世帯分離とは?介護による世帯分離のメリットやデメリットなども解説!

2023.06.15
  • 介護の豆知識

現在では、介護をする側も高齢になり老々介護や身内が離れた場所に暮らしてるため一人暮らしをしている高齢者が増加してきました。

自分の子供と暮らす2世帯の家庭や自分の子供、子供の配偶者、孫と暮らす3世帯の家庭もありますが、世帯分離という言葉も聞かれるようになりました。

世帯分離とは?

世帯分離とは一つの家に暮らす家族が住民票を別にして別世帯となることです。子供や孫と2世帯・3世帯で暮らしていても、住民票は別々になってます。

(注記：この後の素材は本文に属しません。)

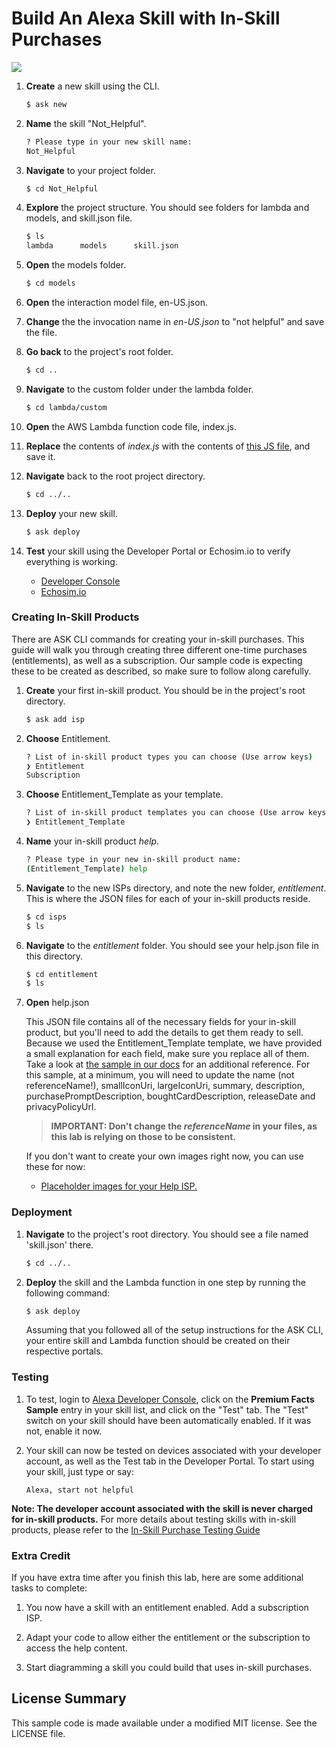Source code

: # Build An Alexa Skill with In-Skill Purchases
<img src="https://m.media-amazon.com/images/G/01/mobile-apps/dex/alexa/alexa-skills-kit/tutorials/fact/header._TTH_.png" />

1. **Create** a new skill using the CLI.

	```bash
	$ ask new
	```

2. **Name** the skill "Not_Helpful".

	```bash
	? Please type in your new skill name:
 	Not_Helpful
	```


3. **Navigate** to your project folder.

	```bash
	$ cd Not_Helpful
	```

4. **Explore** the project structure.  You should see folders for lambda and models, and skill.json file.

	```bash
	$ ls
	lambda		models		skill.json
	```

5. **Open** the models folder.

	```bash
	$ cd models
	```

6. **Open** the interaction model file, en-US.json.

7. **Change** the the invocation name in *en-US.json* to "not helpful" and save the file.

8. **Go back** to the project's root folder.

	```bash
	$ cd ..
	```

9. **Navigate** to the custom folder under the lambda folder.

	```bash
	$ cd lambda/custom
	```

10. **Open** the AWS Lambda function code file, index.js.

11. **Replace** the contents of *index.js* with the contents of [this JS file](https://github.com/alexa/alexa-cookbook/blob/master/labs/In-Skill-Purchasing/index.js), and save it.

12. **Navigate** back to the root project directory.

	```bash
	$ cd ../..
	```

13. **Deploy** your new skill.

    ```bash
	$ ask deploy
	```

14. **Test** your skill using the Developer Portal or Echosim.io to verify everything is working.
    * [Developer Console](https://developer.amazon.com/alexa/console/ask)
    * [Echosim.io](http://echosim.io)

### Creating In-Skill Products

There are ASK CLI commands for creating your in-skill purchases.  This guide will walk you through creating three different one-time purchases (entitlements), as well as a subscription.  Our sample code is expecting these to be created as described, so make sure to follow along carefully.

1. **Create** your first in-skill product.  You should be in the project's root directory.

	```bash
	$ ask add isp
	```

2. **Choose** Entitlement.

	```bash
	? List of in-skill product types you can choose (Use arrow keys)
	❯ Entitlement
  	Subscription
	```

3. **Choose** Entitlement_Template as your template.

	```bash
	? List of in-skill product templates you can choose (Use arrow keys)
	❯ Entitlement_Template
	```

4. **Name** your in-skill product *help*.

	```bash
	? Please type in your new in-skill product name:
 	(Entitlement_Template) help
	```

5. **Navigate** to the new ISPs directory, and note the new folder, *entitlement*.  This is where the JSON files for each of your in-skill products reside.

	```bash
	$ cd isps
	$ ls
	```

6. **Navigate** to the *entitlement* folder.  You should see your help.json file in this directory.

	```bash
	$ cd entitlement
	$ ls
	```

7. **Open** help.json

	This JSON file contains all of the necessary fields for your in-skill product, but you'll need to add the details to get them ready to sell. Because we used the Entitlement_Template template, we have provided a small explanation for each field, make sure you replace all of them. Take a look at [the sample in our docs](https://developer.amazon.com/docs/smapi/isp-schemas.html#entitlement-schema) for an additional reference.  For this sample, at a minimum, you will need to update the name (not referenceName!), smallIconUri, largeIconUri, summary, description, purchasePromptDescription, boughtCardDescription, releaseDate and privacyPolicyUrl.

    > **IMPORTANT: Don't change the *referenceName* in your files, as this lab is relying on those to be consistent.**

    If you don't want to create your own images right now, you can use these for now:
    * [Placeholder images for your Help ISP.](https://alexa.design/isp-lab-1-stuff)

### Deployment

1. **Navigate** to the project's root directory. You should see a file named 'skill.json' there.

	```bash
	$ cd ../..
	```

2. **Deploy** the skill and the Lambda function in one step by running the following command:

	```bash
	$ ask deploy
	```
	Assuming that you followed all of the setup instructions for the ASK CLI, your entire skill and Lambda function should be created on their respective portals.


### Testing

1. To test, login to [Alexa Developer Console](https://developer.amazon.com/alexa/console/ask), click on the **Premium Facts Sample** entry in your skill list, and click on the "Test" tab.  The "Test" switch on your skill should have been automatically enabled.  If it was not, enable it now.

2. Your skill can now be tested on devices associated with your developer account, as well as the Test tab in the Developer Portal. To start using your skill, just type or say:

	```text
	Alexa, start not helpful
	```

**Note: The developer account associated with the skill is never charged for in-skill products.**  For more details about testing skills with in-skill products, please refer to the [In-Skill Purchase Testing Guide](https://developer.amazon.com/docs/in-skill-purchase/isp-test-guide.html)



### Extra Credit
If you have extra time after you finish this lab, here are some additional tasks to complete:

1. You now have a skill with an entitlement enabled.  Add a subscription ISP.

2. Adapt your code to allow either the entitlement or the subscription to access the help content.

3. Start diagramming a skill you could build that uses in-skill purchases.


## License Summary

This sample code is made available under a modified MIT license. See the LICENSE file.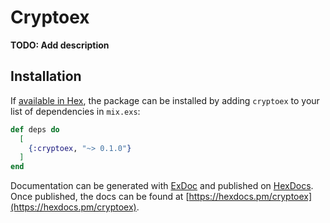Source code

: # Cryptoex

**TODO: Add description**

## Installation

If [available in Hex](https://hex.pm/docs/publish), the package can be installed
by adding `cryptoex` to your list of dependencies in `mix.exs`:

```elixir
def deps do
  [
    {:cryptoex, "~> 0.1.0"}
  ]
end
```

Documentation can be generated with [ExDoc](https://github.com/elixir-lang/ex_doc)
and published on [HexDocs](https://hexdocs.pm). Once published, the docs can
be found at [https://hexdocs.pm/cryptoex](https://hexdocs.pm/cryptoex).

世帯分離をすることで、家計の支出を抑えることができて、介護費用の負担額も抑えることができ様々な援助が受けられる可能性があります。 介護保険の額は、世帯ごとの所得によって決まるので、子供の収入を合わせて世帯収入が決まっています。

世帯分離を申請することで親だけの収入で介護費用が決まり、負担額が減る可能性があります。

今まで一緒だった家族間の世帯を分けること

同居していながらも子と親の世帯に分けることです。住民票を別々にするために役所窓口での手続きが必要です。住民税は、世帯ごとの収入で決まるため、世帯分離をすること で住民税が減ります。

また、市町村の条例に定められている額よりも住民税が低い場合、「住民税非課税世帯」になるため、国民保険免除、高額医療の上限が下がることがあります。 高額医療費においては世帯合算ができなくなるため、同じ月に家族で複数の医療機関を利用していても合算の対象にはなりません。

2世帯・3世帯と家族の人数が増えると、所得も多くなり、介護費用の負担額が多くなります。世帯分離を申請して、それぞれで生計を立てていれば、世帯分離をすることができ るので、家族が多くても所得が低いということで、介護費用負担額の軽減される可能性があります。

世帯分離を行うための手続きとは?

世帯部員利を申請するには顔写真付きの身分証明書

①運転免許証・マイナンバーカード・パスポートのいずれか (写真付きの証明書がない場合は①健康保険証・年金手帳、厚生年金、国民年金または船員保険の年金証書が必要です。いずれか2点が必要です。)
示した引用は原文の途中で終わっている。